Ночь в Лиссабоне (Ремарк) - страница 16

Шварц кивнул:

– В Мюнстере и Оснабрюке, в тысяча шестьсот сорок восьмом году. После Тридцатилетней войны. Кто знает, как долго продлится эта?

– Если и дальше так пойдет, то недолго. Немцам понадобилось четыре недели, чтобы захватить Францию.

Подошел официант, сообщил, что заведение закрывается. Мы – последние посетители.

– А есть какое-нибудь другое, которое еще открыто? – спросил Шварц.

Официант объяснил, что Лиссабон не из тех городов, где процветает ночная жизнь. Но когда Шварц дал ему на чай, он вспомнил одно кафе, тайное, по его словам, русский ночной клуб.

– Весьма шикарный, – добавил он.

– Нас туда пустят? – спросил я.

– Конечно, сударь.

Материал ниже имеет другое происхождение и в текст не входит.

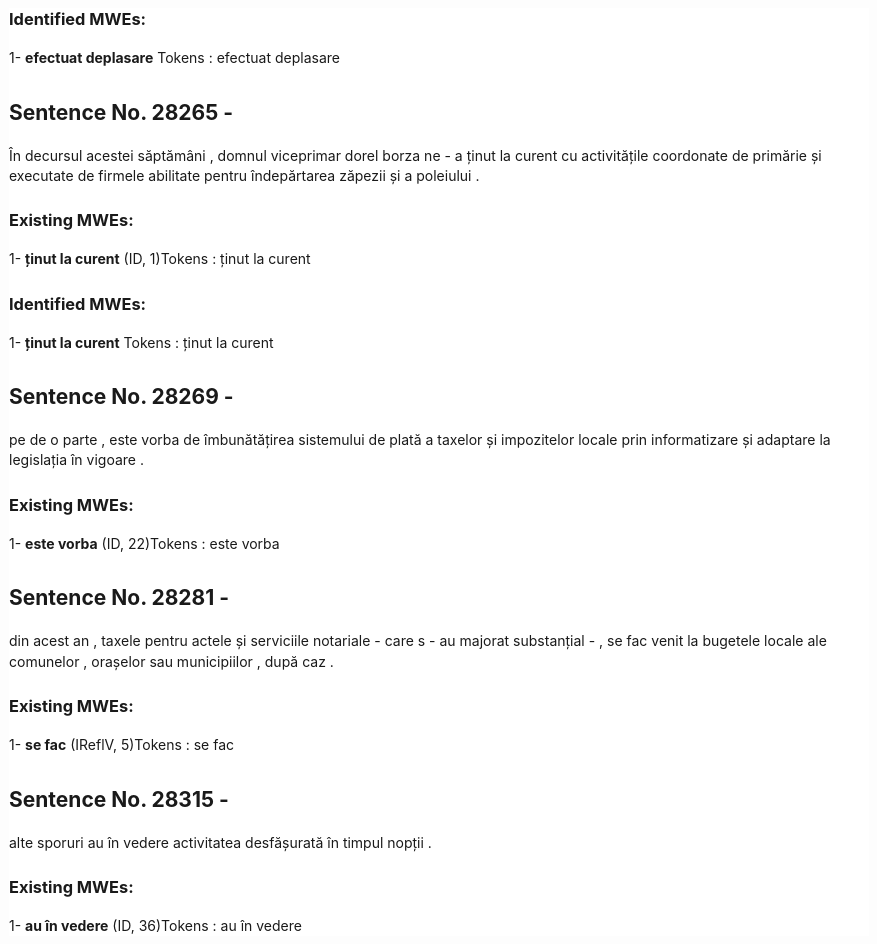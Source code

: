 ### Identified MWEs: 
1- **efectuat deplasare** Tokens : 
efectuat
deplasare

## Sentence No. 28265 - 
În decursul acestei săptămâni , domnul viceprimar dorel borza ne - a ținut la curent cu activitățile coordonate de primărie și executate de firmele abilitate pentru îndepărtarea zăpezii și a poleiului . 
### Existing MWEs: 
1- **ținut la curent** (ID, 1)Tokens : 
ținut
la
curent

### Identified MWEs: 
1- **ținut la curent** Tokens : 
ținut
la
curent

## Sentence No. 28269 - 
pe de o parte , este vorba de îmbunătățirea sistemului de plată a taxelor și impozitelor locale prin informatizare și adaptare la legislația în vigoare . 
### Existing MWEs: 
1- **este vorba** (ID, 22)Tokens : 
este
vorba

## Sentence No. 28281 - 
din acest an , taxele pentru actele și serviciile notariale - care s - au majorat substanțial - , se fac venit la bugetele locale ale comunelor , orașelor sau municipiilor , după caz . 
### Existing MWEs: 
1- **se fac** (IReflV, 5)Tokens : 
se
fac

## Sentence No. 28315 - 
alte sporuri au în vedere activitatea desfășurată în timpul nopții . 
### Existing MWEs: 
1- **au în vedere** (ID, 36)Tokens : 
au
în
vedere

Я только хотел сказать, что там шикарные женщины. Всех национальностей. В том числе немки.

– У них долго открыто?

– Пока есть посетители. А сейчас посетители есть всегда. Много немцев-то, сударь.

– Каких немцев?

– Ну, немцев же.

– С деньгами?

– Ясное дело, с деньгами. – Официант засмеялся. – Заведение не из дешевых. Но весьма веселое. Вы могли бы сказать им, что отсюда вас прислал Мануэл? Тогда больше ничего сообщать не надо.

– А разве надо что-нибудь сообщать?

– Да нет, ничего. Портье запишет вас на вымышленное имя как члена клуба. Для проформы.

– Хорошо.

Шварц расплатился по счету. Мы медленно пошли вниз по уличным лестницам. Блеклые дома спали, прислонясь друг к другу. Из окон доносились вздохи, храп и дыхание людей, которые не тревожились по поводу паспортов. Наши шаги звучали громче, чем днем.

– Свет, – сказал Шварц. – Вас он тоже удивляет?

– Да. Мы ведь привыкли к затемненной Европе. Здесь думаешь, что кто-то забыл выключить свет, а в следующий миг грянет воздушный налет.

Шварц остановился.

– Мы получили этот подарок, потому что в нас есть что-то от Бога, – вдруг патетически произнес он. – А теперь прячем его, потому что убиваем эту частицу Бога в нас.

– Насколько я помню предания, огонь мы получили не в подарок, Прометей украл его, – возразил я. – За это боги одарили его хроническим циррозом печени. По-моему, это больше под стать нашему характеру.

Шварц посмотрел на меня.

– Я давно перестал иронизировать. И отбросил страх перед высокими словами. Пока иронизируешь и боишься, пытаешься свести вещи к меньшему масштабу, нежели реальный.

– Пожалуй, – сказал я. – Но стоит ли все время таращиться на невозможное и твердить: это невозможно? Не лучше ли уменьшить его и тем самым впустить лучик надежды?

– Вы правы! Простите меня. Я забыл, что вы спасаетесь бегством. В такой ситуации не до размышлений о пропорциях.

– А вы разве не спасаетесь бегством?